Withers and his group considered places where blood and bacteria would come in contact. Say, in mosquitoes. Or vampire bats. Leeches.
"But the complication is that it's only primates — that is, apes and ourselves — that have the ABO blood system. So mosquitoes, etc., would have to be feeding on human blood," Withers says. "And none of my graduate students seemed keen to volunteer."
The researchers settled on the human gut — the gastrointestinal walls — where bacteria have been found to feed on similar sugars. The theory was that they could take human DNA from a stool sample and isolate the genes that encode the bacteria to do their sugar-eating thing in the gut. Then they could see if that bacteria would do the job on the sugars on Type A blood cells.
Finding the gut material for the experiment was not going to be difficult. "It was pretty easy to get," Withers says. "All we need is poop."
After screening, cataloguing and sequencing the DNA, the researchers finally found a combination of enzymes that worked, which effectively stripped the sugars from Type A blood. Their findings were announced in June 2019 in the journal Nature Microbiology.
"This will really drive forward the option for blood banks to manage the blood supply," postdoc student Peter Rahfeld, the lead author on the paper, said in a release, "as soon as we can be sure it's safe."
The Next Steps
Testing to establish that the enzymes don't strip the blood of anything else, and that the enzymes get all of the antigens from the surface of Type A blood cells, continues. Withers is preparing more grant proposals, scratching for more funding, too.
"Definitely, the research is still ongoing. We've got sort of two parts that are ongoing. One part is doing all these things on safety," Withers says. "The other part is trying to look further, to see if there's even better enzymes, and also to look out for better enzymes for converting B type blood. We've focused on A because that's the most challenging one before, and partly because there are reasonable enzymes for B."
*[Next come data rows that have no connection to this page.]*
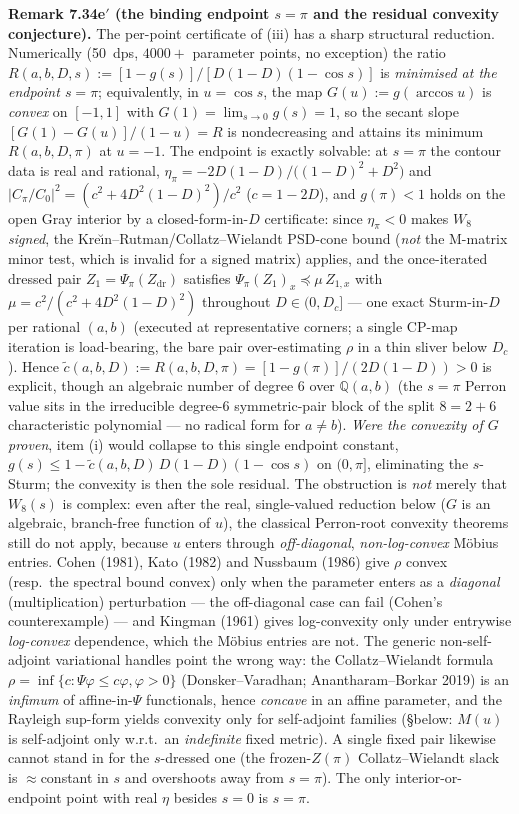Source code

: \documentclass[
]{article}
\begin{document}
\textbf{Remark 7.34e$'$ (the binding endpoint $s=\pi$ and the residual
convexity conjecture).} The per-point certificate of (iii) has a sharp
structural reduction. Numerically (50~dps, $4000+$ parameter points, no
exception) the ratio $R(a,b,D,s):=[1-g(s)]/[D(1-D)(1-\cos s)]$ is
\emph{minimised at the endpoint $s=\pi$}; equivalently, in $u=\cos s$, the
map $G(u):=g(\arccos u)$ is \emph{convex} on $[-1,1]$ with
$G(1)=\lim_{s\to0}g(s)=1$, so the secant slope
$[G(1)-G(u)]/(1-u)=R$ is nondecreasing and attains its minimum
$R(a,b,D,\pi)$ at $u=-1$. The endpoint is exactly solvable: at $s=\pi$ the
contour data is real and rational,
$\eta_\pi=-2D(1-D)/\bigl((1-D)^2+D^2\bigr)$ and
$|C_\pi/C_0|^2=(c^2+4D^2(1-D)^2)/c^2$ ($c=1-2D$), and $g(\pi)<1$ holds on the
open Gray interior by a closed-form-in-$D$ certificate: since $\eta_\pi<0$
makes $W_8$ \emph{signed}, the Kre\u{\i}n--Rutman/Collatz--Wielandt PSD-cone
bound (\emph{not} the M-matrix minor test, which is invalid for a signed
matrix) applies, and the once-iterated dressed pair $Z_1=\Psi_\pi(Z_{\mathrm
{dr}})$ satisfies $\Psi_\pi(Z_1)_x\preceq\mu\,Z_{1,x}$ with
$\mu=c^2/(c^2+4D^2(1-D)^2)$ throughout $D\in(0,D_c]$ --- one exact
Sturm-in-$D$ per rational $(a,b)$ (executed at representative corners; a
single CP-map iteration is load-bearing, the bare pair over-estimating
$\rho$ in a thin sliver below $D_c$). Hence
$\tilde c(a,b,D):=R(a,b,D,\pi)=[1-g(\pi)]/(2D(1-D))>0$ is explicit, though an
algebraic number of degree $6$ over $\mathbb Q(a,b)$ (the $s=\pi$ Perron
value sits in the irreducible degree-$6$ symmetric-pair block of the split
$8=2{+}6$ characteristic polynomial --- no radical form for $a\ne b$).
\emph{Were the convexity of $G$ proven}, item (i) would collapse to this
single endpoint constant, $g(s)\le1-\tilde c(a,b,D)\,D(1-D)(1-\cos s)$ on
$(0,\pi]$, eliminating the $s$-Sturm; the convexity is then the sole
residual. The obstruction is \emph{not} merely that $W_8(s)$ is complex: even
after the real, single-valued reduction below ($G$ is an algebraic, branch-free
function of $u$), the classical Perron-root convexity theorems still do not
apply, because $u$ enters through \emph{off-diagonal}, \emph{non-log-convex}
M\"obius entries. Cohen (1981), Kato (1982) and Nussbaum (1986) give $\rho$
convex (resp.\ the spectral bound convex) only when the parameter enters as a
\emph{diagonal} (multiplication) perturbation --- the off-diagonal case can
fail (Cohen's counterexample) --- and Kingman (1961) gives log-convexity only
under entrywise \emph{log-convex} dependence, which the M\"obius entries are
not. The generic non-self-adjoint variational handles point the wrong way: the
Collatz--Wielandt formula $\rho=\inf\{c:\Psi\varphi\le c\varphi,\varphi>0\}$
(Donsker--Varadhan; Anantharam--Borkar 2019) is an \emph{infimum} of
affine-in-$\Psi$ functionals, hence \emph{concave} in an affine parameter, and
the Rayleigh sup-form yields convexity only for self-adjoint families (\S below:
$M(u)$ is self-adjoint only w.r.t.\ an \emph{indefinite} fixed metric). A
single fixed pair likewise cannot stand in for the $s$-dressed one (the
frozen-$Z(\pi)$ Collatz--Wielandt slack is $\approx$constant in $s$ and
overshoots away from $s=\pi$). The only interior-or-endpoint point with real
$\eta$ besides $s=0$ is $s=\pi$.
\end{document}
The Withers Group also is perfecting new methods of screening DNA, at a smaller volume. All of it, maybe soon, could help make blood shortages a thing of the past.
NOW THAT'S INTERESTING
According to the American Red Cross, a blood transfusion is needed every two seconds in the U.S. Every year, 4.5 million lives are saved by safe transfusions. The shelf life for a pint of blood is about 42 days.